**Aim of the task**. Search the entries for the word "remove". Copy every line that holds it.

-------- Provided material --------

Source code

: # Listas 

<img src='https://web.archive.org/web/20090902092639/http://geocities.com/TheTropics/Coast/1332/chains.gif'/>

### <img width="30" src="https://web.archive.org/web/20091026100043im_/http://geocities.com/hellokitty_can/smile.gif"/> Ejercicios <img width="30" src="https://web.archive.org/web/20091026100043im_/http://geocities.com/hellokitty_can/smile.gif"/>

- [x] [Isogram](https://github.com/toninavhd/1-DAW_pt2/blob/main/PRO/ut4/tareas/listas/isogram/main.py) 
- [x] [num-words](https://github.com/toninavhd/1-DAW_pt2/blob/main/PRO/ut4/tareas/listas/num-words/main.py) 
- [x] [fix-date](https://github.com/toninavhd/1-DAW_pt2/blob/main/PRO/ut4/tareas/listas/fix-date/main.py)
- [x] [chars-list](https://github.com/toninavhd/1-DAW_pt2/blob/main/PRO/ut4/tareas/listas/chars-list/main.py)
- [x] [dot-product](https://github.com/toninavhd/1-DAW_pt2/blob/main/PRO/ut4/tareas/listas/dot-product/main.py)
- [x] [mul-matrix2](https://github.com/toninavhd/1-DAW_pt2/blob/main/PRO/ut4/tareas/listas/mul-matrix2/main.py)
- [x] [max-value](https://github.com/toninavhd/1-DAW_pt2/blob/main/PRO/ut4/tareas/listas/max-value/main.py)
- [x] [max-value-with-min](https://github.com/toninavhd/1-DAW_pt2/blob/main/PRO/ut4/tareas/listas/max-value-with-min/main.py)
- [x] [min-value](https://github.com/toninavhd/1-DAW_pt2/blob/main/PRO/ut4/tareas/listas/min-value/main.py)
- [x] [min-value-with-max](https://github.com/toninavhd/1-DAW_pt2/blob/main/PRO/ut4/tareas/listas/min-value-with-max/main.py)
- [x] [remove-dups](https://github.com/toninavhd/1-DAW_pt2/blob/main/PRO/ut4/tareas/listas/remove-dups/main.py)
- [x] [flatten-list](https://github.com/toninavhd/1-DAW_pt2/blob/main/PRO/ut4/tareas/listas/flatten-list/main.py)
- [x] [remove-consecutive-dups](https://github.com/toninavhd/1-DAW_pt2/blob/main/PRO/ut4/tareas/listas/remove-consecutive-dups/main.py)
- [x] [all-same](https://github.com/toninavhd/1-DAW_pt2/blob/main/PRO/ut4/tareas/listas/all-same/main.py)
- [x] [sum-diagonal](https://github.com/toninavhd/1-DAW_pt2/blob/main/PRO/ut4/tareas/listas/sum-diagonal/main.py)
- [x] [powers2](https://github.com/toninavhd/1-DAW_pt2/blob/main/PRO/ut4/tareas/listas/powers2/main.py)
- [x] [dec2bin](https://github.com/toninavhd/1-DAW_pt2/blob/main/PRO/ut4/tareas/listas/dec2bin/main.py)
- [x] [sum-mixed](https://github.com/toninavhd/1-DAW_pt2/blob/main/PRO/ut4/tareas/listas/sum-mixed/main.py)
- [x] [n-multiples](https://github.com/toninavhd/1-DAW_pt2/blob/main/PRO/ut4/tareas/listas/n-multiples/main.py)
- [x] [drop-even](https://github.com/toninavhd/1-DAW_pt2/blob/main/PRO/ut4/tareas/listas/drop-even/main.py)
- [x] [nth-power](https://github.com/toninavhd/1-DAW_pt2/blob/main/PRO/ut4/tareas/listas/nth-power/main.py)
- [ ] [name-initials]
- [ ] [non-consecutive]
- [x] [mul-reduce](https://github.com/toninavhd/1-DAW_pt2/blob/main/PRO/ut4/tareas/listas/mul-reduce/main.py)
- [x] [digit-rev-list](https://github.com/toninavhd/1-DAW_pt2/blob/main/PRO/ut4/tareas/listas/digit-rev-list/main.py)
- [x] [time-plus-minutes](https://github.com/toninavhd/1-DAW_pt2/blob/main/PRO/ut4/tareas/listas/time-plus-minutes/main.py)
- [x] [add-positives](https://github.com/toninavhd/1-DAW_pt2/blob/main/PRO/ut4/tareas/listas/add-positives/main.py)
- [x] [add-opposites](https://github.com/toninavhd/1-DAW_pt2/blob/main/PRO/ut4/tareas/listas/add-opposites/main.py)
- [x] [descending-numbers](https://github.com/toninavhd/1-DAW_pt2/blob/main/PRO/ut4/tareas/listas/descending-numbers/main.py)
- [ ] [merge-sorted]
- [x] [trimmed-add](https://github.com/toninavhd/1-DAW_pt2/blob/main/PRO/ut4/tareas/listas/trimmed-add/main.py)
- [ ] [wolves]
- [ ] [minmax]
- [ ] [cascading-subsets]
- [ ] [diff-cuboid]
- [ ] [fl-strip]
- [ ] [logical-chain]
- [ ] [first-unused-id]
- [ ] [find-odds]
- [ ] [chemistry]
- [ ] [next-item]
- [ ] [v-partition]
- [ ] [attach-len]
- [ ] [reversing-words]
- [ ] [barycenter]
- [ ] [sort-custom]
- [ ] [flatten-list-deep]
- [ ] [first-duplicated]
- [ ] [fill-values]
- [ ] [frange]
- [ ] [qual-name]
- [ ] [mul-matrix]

--------

**Solved problem**.
- [x] [remove-dups](https://github.com/toninavhd/1-DAW_pt2/blob/main/PRO/ut4/tareas/listas/remove-dups/main.py)
- [x] [remove-consecutive-dups](https://github.com/toninavhd/1-DAW_pt2/blob/main/PRO/ut4/tareas/listas/remove-consecutive-dups/main.py)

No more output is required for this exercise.